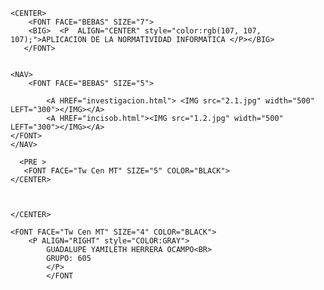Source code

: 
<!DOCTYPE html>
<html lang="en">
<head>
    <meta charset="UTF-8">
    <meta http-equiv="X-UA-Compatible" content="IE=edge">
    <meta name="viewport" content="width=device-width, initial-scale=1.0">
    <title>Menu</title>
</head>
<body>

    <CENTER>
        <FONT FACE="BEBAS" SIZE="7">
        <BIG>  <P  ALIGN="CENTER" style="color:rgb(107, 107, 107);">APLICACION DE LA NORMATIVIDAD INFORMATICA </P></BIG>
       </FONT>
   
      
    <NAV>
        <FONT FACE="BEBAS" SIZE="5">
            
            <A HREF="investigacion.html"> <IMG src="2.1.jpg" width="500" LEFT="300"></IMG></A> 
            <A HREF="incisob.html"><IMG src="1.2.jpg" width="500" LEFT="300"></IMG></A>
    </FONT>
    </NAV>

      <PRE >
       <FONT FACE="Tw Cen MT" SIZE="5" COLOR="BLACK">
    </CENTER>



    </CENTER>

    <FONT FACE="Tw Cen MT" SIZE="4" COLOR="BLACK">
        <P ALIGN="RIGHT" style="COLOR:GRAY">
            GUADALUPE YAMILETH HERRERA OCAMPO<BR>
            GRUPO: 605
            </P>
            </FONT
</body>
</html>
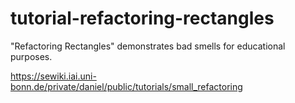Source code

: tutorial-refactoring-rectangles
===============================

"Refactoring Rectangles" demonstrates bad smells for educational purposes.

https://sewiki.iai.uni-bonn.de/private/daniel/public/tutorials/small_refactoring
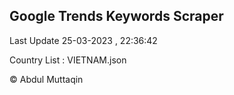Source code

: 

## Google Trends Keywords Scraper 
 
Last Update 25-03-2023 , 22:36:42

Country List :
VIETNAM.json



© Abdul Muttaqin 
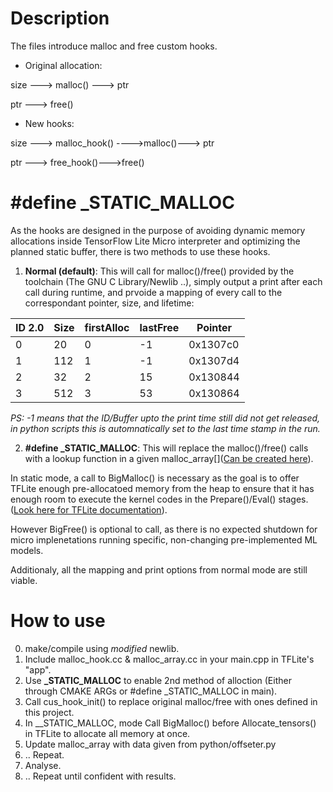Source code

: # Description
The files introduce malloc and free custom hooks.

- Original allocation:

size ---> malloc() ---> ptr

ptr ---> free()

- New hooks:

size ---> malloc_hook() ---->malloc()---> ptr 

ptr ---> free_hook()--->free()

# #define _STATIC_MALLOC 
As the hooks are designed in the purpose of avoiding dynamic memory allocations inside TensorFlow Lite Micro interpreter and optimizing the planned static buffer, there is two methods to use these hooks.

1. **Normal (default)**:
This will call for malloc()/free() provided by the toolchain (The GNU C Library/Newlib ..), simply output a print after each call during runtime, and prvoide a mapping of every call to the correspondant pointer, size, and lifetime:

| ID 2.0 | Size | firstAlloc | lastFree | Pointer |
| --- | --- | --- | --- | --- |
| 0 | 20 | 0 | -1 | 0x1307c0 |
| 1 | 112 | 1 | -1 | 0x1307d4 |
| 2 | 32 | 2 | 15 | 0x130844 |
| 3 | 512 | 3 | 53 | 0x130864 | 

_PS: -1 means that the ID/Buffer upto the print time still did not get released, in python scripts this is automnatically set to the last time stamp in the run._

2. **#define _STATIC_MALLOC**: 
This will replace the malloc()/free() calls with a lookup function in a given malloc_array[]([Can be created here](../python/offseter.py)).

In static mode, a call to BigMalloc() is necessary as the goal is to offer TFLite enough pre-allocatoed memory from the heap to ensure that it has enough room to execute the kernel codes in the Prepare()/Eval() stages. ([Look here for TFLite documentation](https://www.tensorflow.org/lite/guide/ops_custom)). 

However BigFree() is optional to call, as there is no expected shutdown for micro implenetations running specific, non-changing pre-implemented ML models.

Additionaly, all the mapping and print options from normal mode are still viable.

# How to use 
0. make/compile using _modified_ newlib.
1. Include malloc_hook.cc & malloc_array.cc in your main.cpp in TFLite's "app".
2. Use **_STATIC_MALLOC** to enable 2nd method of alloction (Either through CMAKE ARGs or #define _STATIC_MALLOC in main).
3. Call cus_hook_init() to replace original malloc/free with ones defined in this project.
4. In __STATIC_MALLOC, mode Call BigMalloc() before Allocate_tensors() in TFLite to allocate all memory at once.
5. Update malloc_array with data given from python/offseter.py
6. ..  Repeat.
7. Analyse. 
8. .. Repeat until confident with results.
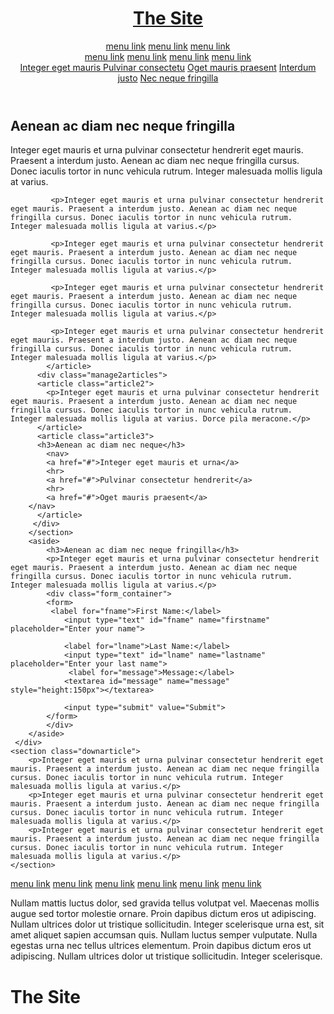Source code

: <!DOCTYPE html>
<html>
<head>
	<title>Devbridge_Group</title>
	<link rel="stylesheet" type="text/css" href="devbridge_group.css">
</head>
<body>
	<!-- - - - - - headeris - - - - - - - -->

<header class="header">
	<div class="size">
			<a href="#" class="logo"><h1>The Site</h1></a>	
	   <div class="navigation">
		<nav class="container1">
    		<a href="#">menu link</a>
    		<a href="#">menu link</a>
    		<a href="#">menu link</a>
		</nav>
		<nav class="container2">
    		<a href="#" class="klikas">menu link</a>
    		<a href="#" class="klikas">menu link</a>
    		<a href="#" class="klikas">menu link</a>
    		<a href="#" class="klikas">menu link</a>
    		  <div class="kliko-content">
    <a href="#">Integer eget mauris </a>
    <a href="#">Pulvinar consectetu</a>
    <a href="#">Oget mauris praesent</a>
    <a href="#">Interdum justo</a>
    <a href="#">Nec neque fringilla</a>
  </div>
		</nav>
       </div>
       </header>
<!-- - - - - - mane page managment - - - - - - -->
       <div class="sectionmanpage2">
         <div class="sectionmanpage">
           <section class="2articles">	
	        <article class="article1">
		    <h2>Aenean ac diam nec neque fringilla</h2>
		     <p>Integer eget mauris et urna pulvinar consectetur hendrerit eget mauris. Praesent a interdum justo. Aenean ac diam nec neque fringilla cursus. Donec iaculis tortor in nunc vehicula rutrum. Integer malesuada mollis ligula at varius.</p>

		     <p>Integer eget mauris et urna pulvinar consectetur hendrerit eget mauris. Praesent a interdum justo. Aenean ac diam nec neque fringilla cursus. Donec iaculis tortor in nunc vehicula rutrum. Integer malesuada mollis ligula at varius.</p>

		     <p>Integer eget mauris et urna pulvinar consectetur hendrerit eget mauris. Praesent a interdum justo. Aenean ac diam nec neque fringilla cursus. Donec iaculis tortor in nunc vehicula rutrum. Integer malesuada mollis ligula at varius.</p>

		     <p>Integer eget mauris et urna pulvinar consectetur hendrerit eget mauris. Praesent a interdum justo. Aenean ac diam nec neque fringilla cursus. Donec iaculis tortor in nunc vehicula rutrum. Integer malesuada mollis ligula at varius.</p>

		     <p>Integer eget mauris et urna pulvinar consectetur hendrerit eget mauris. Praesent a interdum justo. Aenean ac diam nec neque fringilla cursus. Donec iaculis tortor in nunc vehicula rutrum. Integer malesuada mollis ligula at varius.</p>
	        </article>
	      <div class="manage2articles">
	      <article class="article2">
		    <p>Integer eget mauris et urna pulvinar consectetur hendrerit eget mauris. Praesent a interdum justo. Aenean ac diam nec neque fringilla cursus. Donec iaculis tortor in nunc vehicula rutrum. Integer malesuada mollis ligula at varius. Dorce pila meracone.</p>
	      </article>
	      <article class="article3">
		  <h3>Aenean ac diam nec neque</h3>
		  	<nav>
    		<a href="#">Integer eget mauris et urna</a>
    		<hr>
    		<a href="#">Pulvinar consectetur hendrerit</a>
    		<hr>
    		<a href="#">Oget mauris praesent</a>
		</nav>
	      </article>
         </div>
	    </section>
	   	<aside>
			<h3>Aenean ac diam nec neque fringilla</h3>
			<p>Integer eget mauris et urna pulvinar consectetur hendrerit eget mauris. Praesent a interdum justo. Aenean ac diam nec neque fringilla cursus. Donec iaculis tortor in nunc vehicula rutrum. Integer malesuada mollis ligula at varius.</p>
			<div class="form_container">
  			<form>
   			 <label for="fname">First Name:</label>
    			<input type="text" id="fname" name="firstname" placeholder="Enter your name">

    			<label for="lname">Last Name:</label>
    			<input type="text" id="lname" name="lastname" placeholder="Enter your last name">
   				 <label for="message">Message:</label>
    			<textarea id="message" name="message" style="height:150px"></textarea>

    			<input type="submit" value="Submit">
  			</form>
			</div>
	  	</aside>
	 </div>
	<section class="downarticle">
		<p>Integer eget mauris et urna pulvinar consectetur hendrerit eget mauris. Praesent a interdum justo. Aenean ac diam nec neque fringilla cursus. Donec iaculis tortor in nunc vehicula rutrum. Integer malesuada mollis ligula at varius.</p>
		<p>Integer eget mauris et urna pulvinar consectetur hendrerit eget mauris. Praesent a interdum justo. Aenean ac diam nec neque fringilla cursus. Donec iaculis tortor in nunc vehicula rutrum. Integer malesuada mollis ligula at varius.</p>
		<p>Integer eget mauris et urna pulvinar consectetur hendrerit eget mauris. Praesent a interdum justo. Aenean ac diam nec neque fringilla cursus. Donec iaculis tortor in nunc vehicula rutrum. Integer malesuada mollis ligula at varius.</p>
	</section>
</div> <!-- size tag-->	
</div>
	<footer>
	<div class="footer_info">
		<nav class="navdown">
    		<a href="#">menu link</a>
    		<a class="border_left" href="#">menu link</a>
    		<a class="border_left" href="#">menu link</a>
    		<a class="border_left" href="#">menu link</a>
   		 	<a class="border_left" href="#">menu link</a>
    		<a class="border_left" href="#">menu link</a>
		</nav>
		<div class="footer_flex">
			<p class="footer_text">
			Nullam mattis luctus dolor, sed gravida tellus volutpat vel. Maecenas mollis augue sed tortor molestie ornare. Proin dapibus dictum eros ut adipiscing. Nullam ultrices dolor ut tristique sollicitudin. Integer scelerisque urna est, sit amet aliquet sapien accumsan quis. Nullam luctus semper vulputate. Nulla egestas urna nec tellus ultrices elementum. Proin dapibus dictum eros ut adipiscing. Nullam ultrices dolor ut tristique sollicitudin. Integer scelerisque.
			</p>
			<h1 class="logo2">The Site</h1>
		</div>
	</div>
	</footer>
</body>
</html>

----------

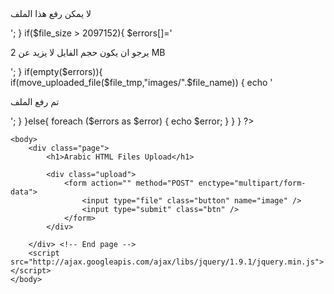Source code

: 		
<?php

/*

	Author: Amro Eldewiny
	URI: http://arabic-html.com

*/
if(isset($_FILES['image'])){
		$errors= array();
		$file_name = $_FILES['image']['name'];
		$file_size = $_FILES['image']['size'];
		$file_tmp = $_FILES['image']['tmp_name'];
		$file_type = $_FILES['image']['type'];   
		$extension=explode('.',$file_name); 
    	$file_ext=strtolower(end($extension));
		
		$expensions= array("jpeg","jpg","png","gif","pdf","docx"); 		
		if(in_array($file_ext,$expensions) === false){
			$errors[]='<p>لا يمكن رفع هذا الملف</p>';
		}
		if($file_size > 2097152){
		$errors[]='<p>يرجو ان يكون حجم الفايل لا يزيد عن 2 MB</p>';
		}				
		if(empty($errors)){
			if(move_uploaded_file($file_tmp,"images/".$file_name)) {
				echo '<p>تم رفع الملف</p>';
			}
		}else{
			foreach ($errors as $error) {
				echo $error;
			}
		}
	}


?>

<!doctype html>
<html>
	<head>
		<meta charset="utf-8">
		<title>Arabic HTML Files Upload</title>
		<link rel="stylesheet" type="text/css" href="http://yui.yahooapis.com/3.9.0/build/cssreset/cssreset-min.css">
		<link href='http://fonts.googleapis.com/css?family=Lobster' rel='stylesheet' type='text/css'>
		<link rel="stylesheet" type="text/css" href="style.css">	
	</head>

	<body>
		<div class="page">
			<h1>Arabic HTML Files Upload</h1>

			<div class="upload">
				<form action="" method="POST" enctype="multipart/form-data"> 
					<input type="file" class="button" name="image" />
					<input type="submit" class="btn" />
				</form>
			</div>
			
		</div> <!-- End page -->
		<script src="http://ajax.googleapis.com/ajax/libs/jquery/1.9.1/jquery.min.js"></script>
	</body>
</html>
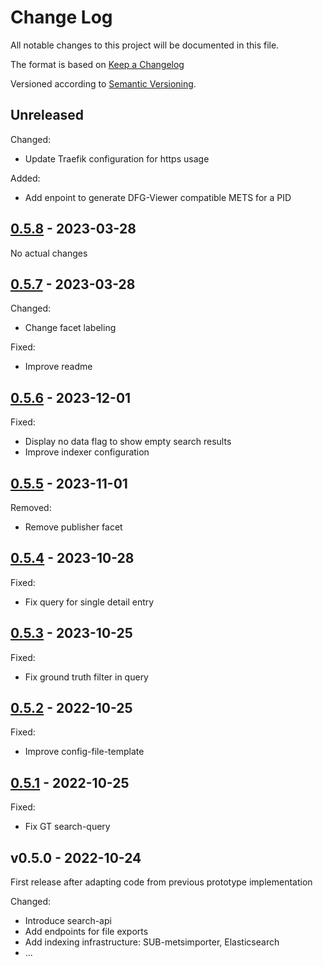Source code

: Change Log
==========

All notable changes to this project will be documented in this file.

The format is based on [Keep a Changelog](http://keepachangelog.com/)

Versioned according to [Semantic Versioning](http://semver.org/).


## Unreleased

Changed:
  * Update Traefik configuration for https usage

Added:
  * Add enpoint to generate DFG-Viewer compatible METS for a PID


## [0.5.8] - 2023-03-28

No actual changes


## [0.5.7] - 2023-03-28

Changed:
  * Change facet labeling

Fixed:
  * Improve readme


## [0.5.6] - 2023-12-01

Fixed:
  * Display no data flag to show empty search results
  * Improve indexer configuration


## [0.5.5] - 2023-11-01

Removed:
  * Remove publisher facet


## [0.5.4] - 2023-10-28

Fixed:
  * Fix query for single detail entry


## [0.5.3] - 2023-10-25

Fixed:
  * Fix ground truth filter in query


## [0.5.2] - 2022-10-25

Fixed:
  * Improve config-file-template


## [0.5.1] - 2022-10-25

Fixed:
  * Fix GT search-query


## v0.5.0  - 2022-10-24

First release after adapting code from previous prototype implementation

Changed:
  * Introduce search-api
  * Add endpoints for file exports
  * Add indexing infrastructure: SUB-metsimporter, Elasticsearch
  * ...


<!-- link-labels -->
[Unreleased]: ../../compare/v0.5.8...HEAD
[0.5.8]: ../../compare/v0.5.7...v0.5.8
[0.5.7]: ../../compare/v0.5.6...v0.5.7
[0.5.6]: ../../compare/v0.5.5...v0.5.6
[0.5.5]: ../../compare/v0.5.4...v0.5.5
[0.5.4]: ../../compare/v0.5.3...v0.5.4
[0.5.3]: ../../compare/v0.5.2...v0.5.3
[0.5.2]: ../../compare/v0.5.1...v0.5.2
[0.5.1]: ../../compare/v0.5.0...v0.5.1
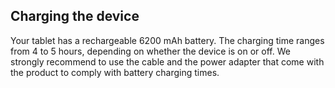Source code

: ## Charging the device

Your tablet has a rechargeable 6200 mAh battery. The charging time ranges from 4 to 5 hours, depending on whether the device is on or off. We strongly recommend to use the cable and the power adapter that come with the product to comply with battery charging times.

----------

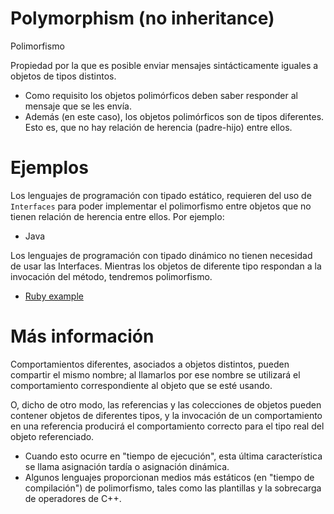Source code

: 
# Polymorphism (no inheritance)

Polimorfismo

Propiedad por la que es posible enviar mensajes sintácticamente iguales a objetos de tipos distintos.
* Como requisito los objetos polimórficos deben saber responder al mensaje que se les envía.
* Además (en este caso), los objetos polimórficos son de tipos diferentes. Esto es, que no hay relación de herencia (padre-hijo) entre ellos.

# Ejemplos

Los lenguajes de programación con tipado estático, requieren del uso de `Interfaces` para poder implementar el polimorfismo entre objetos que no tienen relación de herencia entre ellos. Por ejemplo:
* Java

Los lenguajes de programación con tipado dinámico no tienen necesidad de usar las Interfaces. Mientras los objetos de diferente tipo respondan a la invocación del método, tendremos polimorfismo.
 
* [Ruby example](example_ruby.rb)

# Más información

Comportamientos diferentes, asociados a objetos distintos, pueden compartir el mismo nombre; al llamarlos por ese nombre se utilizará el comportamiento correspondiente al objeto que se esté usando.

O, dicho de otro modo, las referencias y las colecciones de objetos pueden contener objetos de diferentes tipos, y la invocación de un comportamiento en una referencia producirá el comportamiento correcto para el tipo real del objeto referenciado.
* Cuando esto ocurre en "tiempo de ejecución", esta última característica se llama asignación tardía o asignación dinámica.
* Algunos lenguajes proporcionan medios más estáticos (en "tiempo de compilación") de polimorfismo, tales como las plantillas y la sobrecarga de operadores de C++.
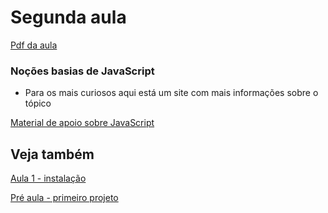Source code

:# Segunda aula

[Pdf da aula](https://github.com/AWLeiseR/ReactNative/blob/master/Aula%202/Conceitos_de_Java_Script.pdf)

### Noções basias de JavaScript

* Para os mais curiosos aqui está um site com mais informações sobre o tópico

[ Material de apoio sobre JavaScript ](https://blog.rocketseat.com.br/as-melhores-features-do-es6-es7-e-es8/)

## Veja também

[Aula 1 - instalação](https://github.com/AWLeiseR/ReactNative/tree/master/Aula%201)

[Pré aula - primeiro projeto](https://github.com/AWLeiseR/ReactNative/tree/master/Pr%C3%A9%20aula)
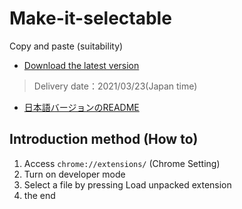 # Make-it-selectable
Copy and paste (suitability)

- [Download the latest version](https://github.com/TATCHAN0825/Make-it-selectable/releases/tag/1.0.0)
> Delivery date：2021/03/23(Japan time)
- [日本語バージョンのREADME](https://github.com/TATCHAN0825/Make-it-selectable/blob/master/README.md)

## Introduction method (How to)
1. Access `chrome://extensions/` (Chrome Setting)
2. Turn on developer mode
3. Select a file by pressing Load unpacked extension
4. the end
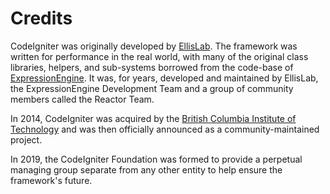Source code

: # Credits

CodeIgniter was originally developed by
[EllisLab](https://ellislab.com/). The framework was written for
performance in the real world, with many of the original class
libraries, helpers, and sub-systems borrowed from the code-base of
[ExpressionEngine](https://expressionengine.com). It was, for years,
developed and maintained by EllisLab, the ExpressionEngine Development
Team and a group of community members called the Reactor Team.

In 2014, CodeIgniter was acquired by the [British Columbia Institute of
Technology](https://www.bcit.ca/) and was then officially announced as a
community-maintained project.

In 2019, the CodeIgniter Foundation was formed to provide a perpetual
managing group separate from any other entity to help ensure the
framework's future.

----------

- _WHAT IS NEEDED_
Where in the records does the string "tipado" appear? Copy every line that has it.

- _PROBLEM SOLUTION_
Los lenguajes de programación con tipado estático, requieren del uso de `Interfaces` para poder implementar el polimorfismo entre objetos que no tienen relación de herencia entre ellos. Por ejemplo:
Los lenguajes de programación con tipado dinámico no tienen necesidad de usar las Interfaces. Mientras los objetos de diferente tipo respondan a la invocación del método, tendremos polimorfismo.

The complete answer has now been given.